[WORK INSTRUCTION]
Within the entries below, find the portion that opens with the line containing "Module for GUI apps in the Python." and closes with the line containing "This project is". Retype that portion exactly and only.

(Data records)
• • • • •
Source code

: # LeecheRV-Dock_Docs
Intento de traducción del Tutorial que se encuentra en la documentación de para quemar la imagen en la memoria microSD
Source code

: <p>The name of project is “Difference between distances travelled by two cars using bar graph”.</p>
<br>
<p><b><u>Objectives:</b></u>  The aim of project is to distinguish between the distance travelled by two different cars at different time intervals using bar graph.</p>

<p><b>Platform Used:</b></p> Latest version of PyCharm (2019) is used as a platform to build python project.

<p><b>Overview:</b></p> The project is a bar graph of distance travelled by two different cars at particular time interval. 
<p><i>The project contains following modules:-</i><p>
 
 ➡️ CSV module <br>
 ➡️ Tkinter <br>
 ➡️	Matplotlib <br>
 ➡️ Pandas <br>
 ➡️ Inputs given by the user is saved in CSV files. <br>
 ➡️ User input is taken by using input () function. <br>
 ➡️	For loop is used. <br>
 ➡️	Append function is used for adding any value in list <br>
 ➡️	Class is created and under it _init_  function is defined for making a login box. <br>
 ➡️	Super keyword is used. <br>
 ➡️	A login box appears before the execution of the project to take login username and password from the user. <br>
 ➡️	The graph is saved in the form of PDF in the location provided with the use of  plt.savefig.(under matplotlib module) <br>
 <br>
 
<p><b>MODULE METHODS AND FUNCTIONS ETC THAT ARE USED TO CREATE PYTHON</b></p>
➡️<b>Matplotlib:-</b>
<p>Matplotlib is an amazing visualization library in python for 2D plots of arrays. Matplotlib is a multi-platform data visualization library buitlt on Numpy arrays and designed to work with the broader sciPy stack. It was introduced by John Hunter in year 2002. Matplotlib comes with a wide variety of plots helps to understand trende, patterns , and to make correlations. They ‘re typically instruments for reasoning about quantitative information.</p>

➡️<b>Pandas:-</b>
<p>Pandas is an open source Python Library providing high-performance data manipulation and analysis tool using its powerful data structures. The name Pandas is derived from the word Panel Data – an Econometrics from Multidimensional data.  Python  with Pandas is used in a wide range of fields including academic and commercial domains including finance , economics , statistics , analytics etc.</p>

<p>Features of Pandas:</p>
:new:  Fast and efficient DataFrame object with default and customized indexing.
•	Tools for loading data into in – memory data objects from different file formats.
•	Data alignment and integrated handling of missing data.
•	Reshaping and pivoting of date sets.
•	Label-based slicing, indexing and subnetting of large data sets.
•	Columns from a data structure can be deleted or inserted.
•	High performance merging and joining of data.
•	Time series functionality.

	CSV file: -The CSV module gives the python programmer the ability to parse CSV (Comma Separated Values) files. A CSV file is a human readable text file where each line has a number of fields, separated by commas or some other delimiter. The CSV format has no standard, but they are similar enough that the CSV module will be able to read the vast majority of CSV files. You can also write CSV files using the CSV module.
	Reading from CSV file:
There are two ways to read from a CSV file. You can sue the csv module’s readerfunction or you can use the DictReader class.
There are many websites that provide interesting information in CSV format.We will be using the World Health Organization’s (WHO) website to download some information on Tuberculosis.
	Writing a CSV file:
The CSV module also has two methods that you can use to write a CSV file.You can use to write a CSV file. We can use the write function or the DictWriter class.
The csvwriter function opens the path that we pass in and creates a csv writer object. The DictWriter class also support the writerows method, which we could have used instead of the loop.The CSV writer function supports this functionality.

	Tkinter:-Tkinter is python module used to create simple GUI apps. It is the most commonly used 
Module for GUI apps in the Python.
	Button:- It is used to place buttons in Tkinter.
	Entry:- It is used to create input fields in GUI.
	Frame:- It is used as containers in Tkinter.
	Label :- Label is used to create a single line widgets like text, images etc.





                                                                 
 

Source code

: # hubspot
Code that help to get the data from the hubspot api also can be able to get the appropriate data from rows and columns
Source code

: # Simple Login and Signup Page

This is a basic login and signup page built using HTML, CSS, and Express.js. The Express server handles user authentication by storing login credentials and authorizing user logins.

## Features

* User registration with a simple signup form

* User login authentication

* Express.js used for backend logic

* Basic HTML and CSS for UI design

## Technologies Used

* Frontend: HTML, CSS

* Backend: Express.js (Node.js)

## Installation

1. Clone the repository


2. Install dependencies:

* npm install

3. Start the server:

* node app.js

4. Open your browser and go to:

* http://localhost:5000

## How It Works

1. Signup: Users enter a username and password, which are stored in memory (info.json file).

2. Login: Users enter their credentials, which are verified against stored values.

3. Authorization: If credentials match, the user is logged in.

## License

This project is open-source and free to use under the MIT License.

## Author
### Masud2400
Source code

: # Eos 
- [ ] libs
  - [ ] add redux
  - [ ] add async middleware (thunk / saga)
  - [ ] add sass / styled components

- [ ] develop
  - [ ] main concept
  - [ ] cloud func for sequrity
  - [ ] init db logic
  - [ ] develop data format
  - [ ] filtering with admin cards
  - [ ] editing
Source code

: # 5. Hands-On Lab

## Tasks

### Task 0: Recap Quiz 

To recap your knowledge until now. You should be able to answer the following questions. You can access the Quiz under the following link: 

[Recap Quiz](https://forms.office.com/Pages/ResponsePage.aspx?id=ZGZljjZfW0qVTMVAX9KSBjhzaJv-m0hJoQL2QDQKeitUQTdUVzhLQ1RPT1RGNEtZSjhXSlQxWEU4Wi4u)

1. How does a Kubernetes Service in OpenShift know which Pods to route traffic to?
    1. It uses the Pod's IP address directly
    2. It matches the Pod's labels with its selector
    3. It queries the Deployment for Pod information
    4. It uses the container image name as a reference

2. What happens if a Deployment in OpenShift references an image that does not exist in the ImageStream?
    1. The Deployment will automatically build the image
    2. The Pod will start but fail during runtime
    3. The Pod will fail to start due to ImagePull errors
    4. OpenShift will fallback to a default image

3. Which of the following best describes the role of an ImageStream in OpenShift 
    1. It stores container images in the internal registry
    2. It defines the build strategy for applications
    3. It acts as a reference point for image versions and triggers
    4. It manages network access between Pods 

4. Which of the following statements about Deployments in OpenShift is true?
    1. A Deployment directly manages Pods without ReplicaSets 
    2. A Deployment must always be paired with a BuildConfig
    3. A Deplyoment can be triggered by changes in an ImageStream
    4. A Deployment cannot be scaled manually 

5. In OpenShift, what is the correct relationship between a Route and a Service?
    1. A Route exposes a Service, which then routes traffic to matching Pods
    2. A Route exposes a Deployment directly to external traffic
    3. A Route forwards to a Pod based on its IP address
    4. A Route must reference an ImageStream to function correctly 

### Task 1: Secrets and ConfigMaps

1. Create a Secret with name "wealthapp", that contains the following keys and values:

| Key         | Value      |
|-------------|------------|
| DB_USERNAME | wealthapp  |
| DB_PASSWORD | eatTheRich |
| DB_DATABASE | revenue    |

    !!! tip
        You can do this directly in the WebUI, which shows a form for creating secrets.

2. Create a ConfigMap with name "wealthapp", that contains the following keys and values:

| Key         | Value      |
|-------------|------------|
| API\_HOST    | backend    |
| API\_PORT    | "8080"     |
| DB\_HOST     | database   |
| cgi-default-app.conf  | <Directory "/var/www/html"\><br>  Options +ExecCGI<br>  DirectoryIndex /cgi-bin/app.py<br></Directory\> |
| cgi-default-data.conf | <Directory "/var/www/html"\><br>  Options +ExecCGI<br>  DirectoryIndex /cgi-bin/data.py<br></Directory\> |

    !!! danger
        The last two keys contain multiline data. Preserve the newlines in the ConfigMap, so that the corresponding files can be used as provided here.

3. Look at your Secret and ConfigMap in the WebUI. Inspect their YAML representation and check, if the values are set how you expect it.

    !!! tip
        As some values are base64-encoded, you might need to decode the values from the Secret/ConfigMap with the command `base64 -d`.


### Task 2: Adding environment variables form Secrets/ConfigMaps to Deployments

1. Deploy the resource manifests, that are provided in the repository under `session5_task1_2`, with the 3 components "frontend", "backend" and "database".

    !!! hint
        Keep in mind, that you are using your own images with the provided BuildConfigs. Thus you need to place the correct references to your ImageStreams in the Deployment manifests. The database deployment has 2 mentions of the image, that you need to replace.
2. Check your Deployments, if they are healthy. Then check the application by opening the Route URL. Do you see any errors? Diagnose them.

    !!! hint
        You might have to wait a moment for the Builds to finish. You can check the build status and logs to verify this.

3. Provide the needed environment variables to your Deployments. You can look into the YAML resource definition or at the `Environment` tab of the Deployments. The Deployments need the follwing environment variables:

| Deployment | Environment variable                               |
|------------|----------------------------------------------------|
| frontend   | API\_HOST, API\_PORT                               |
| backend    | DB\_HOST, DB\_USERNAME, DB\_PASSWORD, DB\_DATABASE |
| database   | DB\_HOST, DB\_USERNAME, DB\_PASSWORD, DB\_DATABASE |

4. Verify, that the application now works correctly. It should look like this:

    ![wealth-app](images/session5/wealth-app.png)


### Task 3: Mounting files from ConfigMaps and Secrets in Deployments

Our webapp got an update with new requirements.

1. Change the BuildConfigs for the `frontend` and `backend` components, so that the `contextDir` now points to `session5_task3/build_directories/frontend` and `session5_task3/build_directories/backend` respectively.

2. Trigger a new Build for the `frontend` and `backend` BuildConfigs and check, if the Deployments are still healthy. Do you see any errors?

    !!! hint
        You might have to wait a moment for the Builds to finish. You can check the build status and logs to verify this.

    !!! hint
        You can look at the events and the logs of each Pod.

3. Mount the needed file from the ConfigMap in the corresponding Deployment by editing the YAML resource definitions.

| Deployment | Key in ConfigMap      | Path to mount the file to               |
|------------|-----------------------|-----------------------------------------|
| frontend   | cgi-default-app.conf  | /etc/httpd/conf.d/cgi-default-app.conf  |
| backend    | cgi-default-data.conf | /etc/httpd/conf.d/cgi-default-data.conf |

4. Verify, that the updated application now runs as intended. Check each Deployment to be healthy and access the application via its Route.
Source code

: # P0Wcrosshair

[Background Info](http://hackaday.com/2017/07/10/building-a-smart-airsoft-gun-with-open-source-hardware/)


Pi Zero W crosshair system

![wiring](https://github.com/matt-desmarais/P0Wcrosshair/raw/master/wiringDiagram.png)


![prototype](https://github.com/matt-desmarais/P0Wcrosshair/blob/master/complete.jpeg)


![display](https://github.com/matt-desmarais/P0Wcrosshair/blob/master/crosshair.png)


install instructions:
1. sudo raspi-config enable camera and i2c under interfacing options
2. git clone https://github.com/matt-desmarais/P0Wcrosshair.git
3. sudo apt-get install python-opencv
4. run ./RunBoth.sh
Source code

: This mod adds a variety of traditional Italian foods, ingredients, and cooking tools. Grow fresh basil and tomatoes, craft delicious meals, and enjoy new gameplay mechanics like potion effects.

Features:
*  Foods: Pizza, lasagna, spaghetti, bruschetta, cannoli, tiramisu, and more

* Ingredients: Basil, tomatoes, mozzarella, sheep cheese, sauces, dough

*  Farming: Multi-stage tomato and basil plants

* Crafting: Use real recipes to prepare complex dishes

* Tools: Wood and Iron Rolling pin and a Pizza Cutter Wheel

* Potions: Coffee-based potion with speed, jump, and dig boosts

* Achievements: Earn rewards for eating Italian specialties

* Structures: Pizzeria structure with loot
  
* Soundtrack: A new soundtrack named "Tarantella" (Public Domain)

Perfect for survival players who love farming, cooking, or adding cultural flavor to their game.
• • • • •
[FINAL ANSWER]
Module for GUI apps in the Python.
	Button:- It is used to place buttons in Tkinter.
	Entry:- It is used to create input fields in GUI.
	Frame:- It is used as containers in Tkinter.
	Label :- Label is used to create a single line widgets like text, images etc.





                                                                 
 

Source code

: # hubspot
Code that help to get the data from the hubspot api also can be able to get the appropriate data from rows and columns
Source code

: # Simple Login and Signup Page

This is a basic login and signup page built using HTML, CSS, and Express.js. The Express server handles user authentication by storing login credentials and authorizing user logins.

## Features

* User registration with a simple signup form

* User login authentication

* Express.js used for backend logic

* Basic HTML and CSS for UI design

## Technologies Used

* Frontend: HTML, CSS

* Backend: Express.js (Node.js)

## Installation

1. Clone the repository


2. Install dependencies:

* npm install

3. Start the server:

* node app.js

4. Open your browser and go to:

* http://localhost:5000

## How It Works

1. Signup: Users enter a username and password, which are stored in memory (info.json file).

2. Login: Users enter their credentials, which are verified against stored values.

3. Authorization: If credentials match, the user is logged in.

## License

This project is open-source and free to use under the MIT License.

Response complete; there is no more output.